So, under general principles, is alimony income from whatever source derived?
The legislative history cites Gould v. Gould and says that alimony is not taxable under general principles. But, that 1917 decision pre-dates the Supreme Court’s later and a more modern formulation of gross income as articulated in Glenshaw Glass. In addition, at a fundamental level, Gould v. Gould is inconsistent with United States v. Davis. If Davis announced "general principles" and is only supplanted to the extent of the subsequent statutory enactment of Section 1041, then does Davis impliedly negate Gould v. Gould?
In the end, I take it that alimony is not income because the legislative history to the 2017 Tax Act says so, but that seems to put a lot of emphasis on legislative history over statutory text that actually appears in the Code.
To me, the better answer would have been for Congress to have enacted a statutory provision that specifically says that alimony is excluded from gross income for the recipient if that is what was intended by the change in law.

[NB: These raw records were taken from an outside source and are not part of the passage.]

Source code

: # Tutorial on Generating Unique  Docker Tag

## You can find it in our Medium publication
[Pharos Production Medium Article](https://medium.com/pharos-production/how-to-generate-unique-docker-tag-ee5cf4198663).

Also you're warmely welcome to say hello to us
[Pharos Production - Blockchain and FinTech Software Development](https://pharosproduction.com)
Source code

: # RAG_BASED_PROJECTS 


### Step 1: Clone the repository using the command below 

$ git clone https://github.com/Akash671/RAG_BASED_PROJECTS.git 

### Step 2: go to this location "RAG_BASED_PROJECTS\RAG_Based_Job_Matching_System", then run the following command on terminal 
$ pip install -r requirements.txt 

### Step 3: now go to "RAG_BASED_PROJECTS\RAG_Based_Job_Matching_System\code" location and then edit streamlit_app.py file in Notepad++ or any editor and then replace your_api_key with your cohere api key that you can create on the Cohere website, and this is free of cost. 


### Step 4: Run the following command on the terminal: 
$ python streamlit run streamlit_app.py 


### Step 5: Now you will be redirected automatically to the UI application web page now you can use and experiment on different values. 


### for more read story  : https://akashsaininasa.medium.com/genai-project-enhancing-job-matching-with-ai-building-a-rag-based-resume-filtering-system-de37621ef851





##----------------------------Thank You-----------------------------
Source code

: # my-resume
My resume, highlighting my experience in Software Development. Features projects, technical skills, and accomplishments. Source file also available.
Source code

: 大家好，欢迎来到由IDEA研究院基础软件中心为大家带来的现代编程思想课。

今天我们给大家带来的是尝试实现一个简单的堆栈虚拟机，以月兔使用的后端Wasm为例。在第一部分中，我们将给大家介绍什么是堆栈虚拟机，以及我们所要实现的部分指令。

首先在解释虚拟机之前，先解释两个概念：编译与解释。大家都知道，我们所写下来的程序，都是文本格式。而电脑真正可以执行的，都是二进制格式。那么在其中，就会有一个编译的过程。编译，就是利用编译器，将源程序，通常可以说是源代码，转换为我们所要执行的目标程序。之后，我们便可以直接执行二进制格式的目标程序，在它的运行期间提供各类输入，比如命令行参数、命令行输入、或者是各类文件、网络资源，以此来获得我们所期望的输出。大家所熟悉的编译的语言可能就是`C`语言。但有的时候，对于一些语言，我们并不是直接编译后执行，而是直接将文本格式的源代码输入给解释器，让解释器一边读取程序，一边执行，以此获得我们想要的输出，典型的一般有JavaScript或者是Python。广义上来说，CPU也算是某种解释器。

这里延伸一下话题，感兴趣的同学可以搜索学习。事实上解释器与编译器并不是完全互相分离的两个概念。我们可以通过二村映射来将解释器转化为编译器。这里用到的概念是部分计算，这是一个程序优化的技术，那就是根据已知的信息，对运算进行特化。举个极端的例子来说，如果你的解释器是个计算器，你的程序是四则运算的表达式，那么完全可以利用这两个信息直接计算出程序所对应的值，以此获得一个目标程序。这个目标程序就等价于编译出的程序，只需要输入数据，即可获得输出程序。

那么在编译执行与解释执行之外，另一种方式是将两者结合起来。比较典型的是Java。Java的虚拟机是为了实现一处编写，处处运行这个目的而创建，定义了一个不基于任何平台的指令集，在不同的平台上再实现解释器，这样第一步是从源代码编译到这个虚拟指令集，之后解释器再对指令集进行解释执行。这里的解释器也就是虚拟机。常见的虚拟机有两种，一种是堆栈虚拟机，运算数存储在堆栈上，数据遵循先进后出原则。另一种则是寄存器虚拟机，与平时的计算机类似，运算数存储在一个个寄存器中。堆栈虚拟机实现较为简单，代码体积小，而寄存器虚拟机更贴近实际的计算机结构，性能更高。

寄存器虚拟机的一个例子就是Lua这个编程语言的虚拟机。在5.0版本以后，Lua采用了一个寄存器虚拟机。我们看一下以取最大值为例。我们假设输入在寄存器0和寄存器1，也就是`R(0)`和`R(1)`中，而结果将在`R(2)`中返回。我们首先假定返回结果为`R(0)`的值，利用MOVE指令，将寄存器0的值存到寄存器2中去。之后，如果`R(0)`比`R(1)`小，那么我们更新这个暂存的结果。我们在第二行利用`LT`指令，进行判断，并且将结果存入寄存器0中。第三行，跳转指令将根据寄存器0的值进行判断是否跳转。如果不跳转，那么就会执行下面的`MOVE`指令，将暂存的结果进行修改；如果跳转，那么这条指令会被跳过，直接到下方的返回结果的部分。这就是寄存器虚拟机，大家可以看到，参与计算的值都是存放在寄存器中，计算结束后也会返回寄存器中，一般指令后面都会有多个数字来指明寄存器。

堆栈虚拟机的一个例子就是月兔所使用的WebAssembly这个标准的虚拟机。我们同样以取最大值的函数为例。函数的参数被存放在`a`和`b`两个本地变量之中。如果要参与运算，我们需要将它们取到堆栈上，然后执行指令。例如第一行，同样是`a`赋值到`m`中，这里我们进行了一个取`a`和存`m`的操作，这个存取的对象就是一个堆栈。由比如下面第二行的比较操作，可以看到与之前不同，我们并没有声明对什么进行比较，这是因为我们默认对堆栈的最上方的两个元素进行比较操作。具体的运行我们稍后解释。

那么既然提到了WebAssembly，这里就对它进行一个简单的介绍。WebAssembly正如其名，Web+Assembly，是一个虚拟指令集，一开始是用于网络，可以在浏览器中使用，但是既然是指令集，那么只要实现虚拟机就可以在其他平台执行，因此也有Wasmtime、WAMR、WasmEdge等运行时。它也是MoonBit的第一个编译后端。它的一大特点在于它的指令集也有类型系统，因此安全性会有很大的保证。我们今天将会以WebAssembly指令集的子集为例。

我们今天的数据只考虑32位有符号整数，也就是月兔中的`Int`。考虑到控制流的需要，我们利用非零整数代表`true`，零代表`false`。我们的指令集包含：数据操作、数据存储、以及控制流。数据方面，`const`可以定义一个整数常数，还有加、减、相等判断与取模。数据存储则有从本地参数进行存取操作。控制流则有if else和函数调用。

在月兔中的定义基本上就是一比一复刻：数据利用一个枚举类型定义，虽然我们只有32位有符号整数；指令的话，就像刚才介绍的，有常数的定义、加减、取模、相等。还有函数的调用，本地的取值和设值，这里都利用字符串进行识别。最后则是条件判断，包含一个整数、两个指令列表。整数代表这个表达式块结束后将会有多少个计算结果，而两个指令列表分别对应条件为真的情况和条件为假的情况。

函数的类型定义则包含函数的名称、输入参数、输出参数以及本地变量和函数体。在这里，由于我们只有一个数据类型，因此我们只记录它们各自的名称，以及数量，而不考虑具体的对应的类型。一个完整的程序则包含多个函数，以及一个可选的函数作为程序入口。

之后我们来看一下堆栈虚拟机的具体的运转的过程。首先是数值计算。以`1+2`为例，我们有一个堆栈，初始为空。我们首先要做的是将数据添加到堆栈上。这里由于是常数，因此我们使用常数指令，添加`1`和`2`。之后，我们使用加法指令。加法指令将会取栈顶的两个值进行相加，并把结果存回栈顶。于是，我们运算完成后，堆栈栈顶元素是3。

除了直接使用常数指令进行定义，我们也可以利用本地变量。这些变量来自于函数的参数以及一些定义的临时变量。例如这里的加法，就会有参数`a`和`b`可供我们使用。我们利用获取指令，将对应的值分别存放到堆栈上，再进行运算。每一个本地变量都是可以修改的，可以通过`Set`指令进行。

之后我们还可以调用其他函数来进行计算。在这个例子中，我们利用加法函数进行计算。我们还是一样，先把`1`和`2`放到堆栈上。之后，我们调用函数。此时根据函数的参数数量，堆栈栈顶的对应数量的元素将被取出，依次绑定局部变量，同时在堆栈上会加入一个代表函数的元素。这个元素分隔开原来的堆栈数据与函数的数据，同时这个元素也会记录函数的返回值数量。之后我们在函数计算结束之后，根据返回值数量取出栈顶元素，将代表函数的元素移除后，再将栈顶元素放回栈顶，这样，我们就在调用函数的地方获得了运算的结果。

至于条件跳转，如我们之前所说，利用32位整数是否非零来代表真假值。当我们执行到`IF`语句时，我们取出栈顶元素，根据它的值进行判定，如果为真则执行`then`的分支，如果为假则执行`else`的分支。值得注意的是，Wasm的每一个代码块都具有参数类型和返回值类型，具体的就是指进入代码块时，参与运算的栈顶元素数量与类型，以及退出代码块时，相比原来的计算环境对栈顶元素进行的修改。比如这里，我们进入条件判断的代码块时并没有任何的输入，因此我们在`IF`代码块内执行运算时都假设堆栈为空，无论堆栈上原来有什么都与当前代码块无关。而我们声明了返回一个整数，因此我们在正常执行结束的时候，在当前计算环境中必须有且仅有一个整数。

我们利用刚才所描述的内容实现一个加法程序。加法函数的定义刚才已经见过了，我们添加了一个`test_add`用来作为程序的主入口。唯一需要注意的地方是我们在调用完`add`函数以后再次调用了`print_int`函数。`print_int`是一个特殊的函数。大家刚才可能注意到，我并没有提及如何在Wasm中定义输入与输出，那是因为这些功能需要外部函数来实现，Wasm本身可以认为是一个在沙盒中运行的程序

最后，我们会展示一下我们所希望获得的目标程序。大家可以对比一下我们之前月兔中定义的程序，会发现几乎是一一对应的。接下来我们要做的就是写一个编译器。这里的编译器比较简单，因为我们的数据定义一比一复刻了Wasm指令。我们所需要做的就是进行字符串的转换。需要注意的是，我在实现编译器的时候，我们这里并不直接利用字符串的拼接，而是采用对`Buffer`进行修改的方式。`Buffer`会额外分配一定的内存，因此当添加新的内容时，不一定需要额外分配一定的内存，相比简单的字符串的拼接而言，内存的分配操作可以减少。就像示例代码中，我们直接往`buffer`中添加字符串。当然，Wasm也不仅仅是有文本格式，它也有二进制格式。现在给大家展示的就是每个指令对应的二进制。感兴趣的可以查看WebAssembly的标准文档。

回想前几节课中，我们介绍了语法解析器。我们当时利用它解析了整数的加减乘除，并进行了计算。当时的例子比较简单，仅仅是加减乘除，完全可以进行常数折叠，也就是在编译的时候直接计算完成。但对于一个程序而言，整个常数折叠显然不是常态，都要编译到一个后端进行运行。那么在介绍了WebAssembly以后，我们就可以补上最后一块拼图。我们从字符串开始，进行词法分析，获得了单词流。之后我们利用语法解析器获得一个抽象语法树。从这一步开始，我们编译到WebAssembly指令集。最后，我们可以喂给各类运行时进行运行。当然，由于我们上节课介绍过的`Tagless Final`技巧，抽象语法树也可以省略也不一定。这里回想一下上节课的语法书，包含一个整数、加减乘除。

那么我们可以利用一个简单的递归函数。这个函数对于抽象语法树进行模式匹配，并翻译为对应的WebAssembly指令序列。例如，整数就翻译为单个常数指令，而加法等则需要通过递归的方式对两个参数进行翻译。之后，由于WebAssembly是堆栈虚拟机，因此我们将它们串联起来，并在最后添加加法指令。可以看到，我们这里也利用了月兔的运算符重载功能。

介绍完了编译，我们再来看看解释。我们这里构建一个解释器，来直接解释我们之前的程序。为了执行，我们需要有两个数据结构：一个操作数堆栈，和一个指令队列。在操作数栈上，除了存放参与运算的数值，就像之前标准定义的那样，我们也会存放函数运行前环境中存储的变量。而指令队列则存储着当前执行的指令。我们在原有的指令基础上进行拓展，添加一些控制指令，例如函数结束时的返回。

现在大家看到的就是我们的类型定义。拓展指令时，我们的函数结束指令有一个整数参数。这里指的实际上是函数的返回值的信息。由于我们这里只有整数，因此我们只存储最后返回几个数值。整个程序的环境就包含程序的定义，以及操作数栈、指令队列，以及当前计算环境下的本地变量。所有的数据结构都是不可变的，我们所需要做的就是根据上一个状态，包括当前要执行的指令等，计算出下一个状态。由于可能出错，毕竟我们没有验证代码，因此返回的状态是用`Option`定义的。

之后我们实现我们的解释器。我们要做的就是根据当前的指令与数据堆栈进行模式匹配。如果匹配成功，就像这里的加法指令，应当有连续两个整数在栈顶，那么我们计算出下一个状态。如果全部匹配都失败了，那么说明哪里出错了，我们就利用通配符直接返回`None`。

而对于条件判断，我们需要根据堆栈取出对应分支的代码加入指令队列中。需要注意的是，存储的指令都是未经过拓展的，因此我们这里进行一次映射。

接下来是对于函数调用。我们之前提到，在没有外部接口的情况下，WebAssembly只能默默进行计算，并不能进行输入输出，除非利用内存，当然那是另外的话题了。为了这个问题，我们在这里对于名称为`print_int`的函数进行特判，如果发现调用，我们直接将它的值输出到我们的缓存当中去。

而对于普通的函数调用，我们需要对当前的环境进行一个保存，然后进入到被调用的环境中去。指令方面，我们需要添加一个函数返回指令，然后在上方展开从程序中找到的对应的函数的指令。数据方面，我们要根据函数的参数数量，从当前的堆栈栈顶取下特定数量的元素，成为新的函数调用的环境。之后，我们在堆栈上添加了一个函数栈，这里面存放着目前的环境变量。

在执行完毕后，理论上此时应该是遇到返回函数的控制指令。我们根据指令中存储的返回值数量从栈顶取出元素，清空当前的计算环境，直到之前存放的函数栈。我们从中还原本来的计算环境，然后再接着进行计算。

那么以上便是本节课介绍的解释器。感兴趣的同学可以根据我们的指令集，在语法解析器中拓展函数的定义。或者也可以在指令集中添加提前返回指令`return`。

In the end, from a statutory perspective, it appears to me that the statute is silent on alimony in terms of whether the recipient has gross income upon its receipt. The removal of old Section 61(a)(8) doesn’t move the analysis forward given the flush language of Section 61(a) and given the fact that the enumerated provisions are a non exhaustive listing. In this context, the legislative history’s reliance on a pre-Glenshaw Glass decision from 1917 as the basis for excluding alimony was not the best way to signal that alimony is nontaxable to the recipient.